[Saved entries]
════
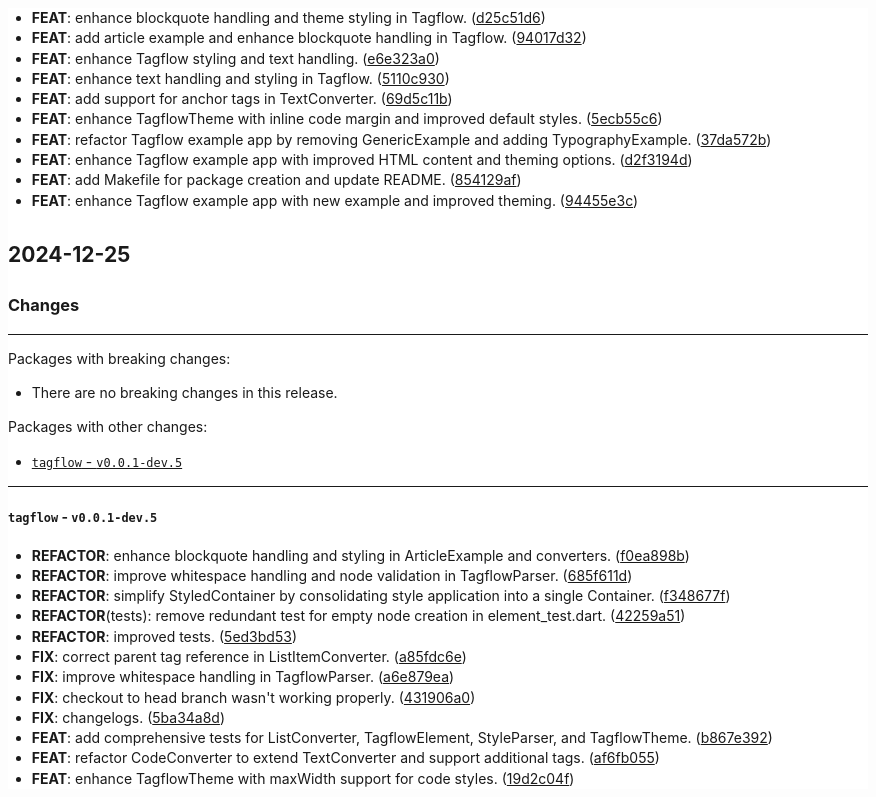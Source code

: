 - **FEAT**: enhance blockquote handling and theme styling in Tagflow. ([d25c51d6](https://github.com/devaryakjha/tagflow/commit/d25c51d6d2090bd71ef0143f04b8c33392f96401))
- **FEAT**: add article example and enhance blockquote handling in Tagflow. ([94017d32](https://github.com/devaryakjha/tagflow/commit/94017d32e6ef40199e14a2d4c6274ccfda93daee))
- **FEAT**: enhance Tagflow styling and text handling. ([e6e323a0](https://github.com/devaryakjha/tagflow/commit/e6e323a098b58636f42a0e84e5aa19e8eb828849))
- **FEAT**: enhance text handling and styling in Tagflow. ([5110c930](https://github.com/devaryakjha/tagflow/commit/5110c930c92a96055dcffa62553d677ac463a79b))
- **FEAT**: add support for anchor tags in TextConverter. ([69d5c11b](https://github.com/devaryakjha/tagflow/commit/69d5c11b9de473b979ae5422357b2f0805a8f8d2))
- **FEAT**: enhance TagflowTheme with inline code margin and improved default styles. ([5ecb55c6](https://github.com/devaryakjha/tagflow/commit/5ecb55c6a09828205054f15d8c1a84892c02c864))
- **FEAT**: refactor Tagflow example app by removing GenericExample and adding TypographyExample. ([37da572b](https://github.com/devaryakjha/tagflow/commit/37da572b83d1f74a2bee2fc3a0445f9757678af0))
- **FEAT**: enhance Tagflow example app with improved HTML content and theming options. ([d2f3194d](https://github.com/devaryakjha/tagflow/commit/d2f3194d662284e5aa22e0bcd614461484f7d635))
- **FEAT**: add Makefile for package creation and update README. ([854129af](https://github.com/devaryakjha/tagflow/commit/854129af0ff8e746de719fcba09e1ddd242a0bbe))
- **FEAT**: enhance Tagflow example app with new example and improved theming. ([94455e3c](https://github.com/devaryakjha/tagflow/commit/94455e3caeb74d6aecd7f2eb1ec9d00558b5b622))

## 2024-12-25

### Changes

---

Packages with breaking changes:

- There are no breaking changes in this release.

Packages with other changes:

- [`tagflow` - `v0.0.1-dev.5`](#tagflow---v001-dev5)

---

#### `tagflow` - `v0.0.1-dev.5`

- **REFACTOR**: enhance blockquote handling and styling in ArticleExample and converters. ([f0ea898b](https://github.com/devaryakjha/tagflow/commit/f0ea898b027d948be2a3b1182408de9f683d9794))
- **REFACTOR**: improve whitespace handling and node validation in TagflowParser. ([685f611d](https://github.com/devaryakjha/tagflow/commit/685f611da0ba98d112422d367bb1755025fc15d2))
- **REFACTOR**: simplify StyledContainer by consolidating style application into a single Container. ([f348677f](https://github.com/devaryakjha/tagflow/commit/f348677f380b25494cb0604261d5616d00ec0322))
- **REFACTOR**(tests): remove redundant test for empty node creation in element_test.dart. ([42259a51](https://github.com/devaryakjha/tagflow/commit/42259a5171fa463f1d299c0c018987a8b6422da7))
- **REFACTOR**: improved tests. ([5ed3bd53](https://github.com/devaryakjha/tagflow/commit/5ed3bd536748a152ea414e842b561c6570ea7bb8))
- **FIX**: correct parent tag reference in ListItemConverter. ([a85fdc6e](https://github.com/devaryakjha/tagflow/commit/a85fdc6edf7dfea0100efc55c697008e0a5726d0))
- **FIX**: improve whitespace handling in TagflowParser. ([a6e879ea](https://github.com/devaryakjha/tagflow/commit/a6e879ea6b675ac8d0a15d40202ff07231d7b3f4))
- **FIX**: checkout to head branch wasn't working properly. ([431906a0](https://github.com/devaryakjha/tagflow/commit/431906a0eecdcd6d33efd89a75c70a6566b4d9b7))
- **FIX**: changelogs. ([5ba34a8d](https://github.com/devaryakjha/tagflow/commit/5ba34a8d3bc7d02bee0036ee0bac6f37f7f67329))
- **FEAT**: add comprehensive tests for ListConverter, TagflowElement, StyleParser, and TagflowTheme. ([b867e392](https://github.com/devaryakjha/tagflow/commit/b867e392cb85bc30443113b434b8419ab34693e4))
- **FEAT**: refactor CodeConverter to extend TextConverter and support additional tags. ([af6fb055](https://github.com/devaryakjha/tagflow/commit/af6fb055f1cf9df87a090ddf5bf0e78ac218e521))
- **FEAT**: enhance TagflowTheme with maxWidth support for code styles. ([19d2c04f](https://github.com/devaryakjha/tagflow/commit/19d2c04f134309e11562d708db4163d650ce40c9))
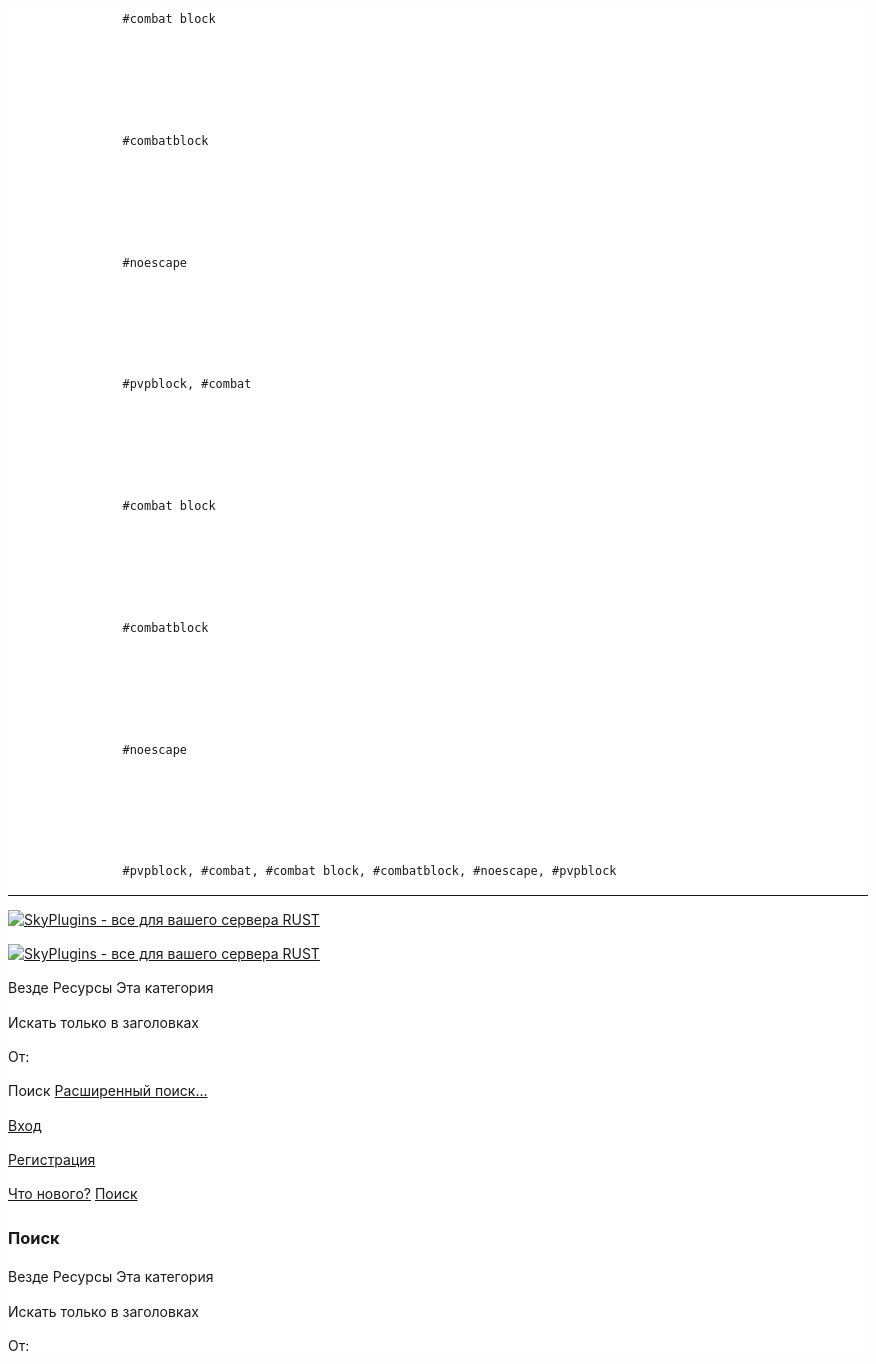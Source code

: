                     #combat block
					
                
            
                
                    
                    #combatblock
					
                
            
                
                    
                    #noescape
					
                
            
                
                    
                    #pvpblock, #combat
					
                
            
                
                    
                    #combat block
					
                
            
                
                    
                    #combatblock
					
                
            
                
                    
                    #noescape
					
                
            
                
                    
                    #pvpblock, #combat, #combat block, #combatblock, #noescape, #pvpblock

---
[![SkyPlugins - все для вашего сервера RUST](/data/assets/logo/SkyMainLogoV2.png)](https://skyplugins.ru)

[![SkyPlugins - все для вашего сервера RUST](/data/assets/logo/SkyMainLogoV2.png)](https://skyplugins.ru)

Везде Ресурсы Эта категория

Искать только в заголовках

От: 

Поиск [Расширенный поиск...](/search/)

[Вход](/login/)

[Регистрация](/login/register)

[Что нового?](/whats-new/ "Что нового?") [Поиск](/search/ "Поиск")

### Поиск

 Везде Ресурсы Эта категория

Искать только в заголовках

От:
════
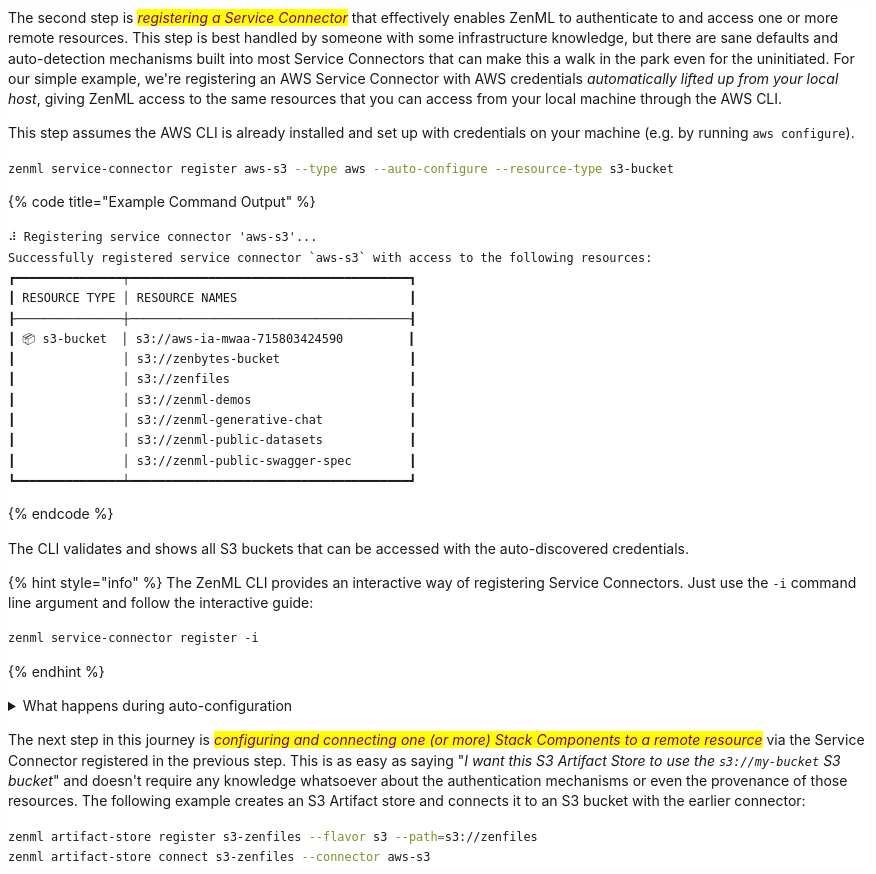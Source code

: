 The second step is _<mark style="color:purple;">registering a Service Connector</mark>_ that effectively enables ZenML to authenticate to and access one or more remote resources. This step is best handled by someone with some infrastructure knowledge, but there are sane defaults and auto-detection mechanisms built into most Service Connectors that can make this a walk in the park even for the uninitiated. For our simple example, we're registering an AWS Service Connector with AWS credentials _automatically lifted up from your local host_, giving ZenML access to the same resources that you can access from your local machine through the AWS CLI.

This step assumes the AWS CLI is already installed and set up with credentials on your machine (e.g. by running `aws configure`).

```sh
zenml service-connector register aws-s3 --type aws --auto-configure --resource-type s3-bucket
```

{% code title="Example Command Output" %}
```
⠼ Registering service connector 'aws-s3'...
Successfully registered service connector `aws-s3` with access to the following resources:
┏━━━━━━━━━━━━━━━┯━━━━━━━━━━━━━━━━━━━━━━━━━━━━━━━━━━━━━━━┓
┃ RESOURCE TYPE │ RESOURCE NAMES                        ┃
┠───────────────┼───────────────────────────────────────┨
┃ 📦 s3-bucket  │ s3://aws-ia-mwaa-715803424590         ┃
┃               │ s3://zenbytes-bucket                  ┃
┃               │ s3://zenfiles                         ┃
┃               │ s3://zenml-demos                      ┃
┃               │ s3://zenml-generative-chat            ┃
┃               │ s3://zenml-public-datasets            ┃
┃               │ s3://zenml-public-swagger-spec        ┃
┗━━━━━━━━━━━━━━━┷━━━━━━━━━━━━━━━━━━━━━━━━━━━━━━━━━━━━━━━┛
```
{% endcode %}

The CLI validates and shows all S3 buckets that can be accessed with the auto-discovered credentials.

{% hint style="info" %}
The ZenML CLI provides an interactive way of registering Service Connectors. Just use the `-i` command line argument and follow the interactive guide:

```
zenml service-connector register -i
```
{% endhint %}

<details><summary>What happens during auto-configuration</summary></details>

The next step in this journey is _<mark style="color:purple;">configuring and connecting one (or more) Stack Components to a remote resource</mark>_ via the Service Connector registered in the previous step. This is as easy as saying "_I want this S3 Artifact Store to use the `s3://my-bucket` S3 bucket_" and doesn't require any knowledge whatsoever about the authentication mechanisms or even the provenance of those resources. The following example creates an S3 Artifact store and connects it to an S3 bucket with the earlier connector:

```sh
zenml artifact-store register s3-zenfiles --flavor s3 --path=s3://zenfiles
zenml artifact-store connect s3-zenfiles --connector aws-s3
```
════
● INSTRUCTIONS TO FOLLOW
Nothing but a number should be given: the count of lines in the data above with the word "that".

● ANSWER FOR THIS EXERCISE
2